• ASSIGNMENT:
Filter the listing so that only lines with the word "December" remain.

• DATA PROVIDED:
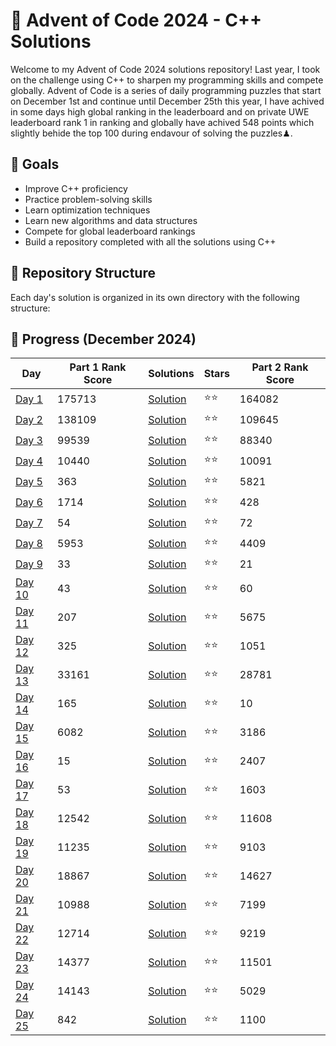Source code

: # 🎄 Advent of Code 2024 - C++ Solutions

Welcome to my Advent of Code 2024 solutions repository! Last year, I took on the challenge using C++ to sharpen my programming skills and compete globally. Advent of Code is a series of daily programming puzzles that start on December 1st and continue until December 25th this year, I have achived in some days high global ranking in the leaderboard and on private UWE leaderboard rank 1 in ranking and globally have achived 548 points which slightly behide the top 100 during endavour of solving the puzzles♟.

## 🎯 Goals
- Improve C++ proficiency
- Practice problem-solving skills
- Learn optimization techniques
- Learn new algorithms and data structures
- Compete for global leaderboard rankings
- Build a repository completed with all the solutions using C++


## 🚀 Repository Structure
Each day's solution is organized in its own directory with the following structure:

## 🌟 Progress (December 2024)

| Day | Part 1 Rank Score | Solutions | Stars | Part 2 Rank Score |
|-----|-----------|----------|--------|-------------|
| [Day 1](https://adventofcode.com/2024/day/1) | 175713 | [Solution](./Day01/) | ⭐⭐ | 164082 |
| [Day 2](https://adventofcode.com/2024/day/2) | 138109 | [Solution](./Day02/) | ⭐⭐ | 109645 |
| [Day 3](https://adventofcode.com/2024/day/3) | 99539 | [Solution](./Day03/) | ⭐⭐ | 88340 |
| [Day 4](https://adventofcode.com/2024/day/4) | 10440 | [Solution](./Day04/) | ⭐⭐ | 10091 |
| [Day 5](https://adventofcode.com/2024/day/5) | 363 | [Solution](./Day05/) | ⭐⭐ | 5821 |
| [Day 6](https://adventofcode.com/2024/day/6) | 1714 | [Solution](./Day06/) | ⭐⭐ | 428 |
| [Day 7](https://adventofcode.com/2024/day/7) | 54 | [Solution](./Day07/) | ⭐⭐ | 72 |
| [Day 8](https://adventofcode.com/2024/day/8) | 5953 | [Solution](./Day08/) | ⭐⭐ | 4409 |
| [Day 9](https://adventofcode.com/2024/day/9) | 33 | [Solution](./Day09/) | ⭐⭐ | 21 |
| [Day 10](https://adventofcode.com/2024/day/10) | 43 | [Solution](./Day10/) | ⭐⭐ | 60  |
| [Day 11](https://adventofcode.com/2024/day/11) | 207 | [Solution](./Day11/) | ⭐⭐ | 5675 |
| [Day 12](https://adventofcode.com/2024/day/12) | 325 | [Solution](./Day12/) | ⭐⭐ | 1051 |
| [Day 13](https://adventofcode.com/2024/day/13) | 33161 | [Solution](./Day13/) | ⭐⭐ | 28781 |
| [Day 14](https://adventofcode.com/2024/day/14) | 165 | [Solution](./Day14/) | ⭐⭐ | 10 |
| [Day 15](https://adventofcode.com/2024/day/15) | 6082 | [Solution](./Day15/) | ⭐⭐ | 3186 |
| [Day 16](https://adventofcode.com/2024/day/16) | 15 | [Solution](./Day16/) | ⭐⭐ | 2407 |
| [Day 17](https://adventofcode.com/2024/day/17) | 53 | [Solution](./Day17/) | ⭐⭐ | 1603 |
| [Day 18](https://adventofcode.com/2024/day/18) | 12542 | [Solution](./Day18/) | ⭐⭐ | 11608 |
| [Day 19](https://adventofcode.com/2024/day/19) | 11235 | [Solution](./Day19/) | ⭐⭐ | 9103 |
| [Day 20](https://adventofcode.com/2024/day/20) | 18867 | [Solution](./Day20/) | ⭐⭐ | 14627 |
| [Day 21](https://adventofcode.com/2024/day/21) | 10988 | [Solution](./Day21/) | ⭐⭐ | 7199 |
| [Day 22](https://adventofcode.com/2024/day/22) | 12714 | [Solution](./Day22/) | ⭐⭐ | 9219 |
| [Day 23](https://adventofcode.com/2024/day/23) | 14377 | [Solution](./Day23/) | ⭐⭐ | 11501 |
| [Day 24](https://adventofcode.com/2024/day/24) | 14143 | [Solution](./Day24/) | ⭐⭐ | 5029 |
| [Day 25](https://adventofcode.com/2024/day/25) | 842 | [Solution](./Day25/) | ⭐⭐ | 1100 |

• PROBLEM SOLUTION:
Welcome to my Advent of Code 2024 solutions repository! Last year, I took on the challenge using C++ to sharpen my programming skills and compete globally. Advent of Code is a series of daily programming puzzles that start on December 1st and continue until December 25th this year, I have achived in some days high global ranking in the leaderboard and on private UWE leaderboard rank 1 in ranking and globally have achived 548 points which slightly behide the top 100 during endavour of solving the puzzles♟.
## 🌟 Progress (December 2024)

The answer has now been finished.